> [DATASET EXTRACT]

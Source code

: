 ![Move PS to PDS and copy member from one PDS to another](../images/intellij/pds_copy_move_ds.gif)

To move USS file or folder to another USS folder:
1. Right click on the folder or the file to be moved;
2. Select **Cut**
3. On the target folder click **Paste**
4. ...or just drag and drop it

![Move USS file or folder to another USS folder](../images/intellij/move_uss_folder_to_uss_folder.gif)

> [ASSIGNMENT]
Please output each record exactly as it appears above.

> [ANSWER SECTION]
Source code

: ![Move PS to PDS and copy member from one PDS to another](../images/intellij/pds_copy_move_ds.gif)

To move USS file or folder to another USS folder:
1. Right click on the folder or the file to be moved;
2. Select **Cut**
3. On the target folder click **Paste**
4. ...or just drag and drop it

![Move USS file or folder to another USS folder](../images/intellij/move_uss_folder_to_uss_folder.gif)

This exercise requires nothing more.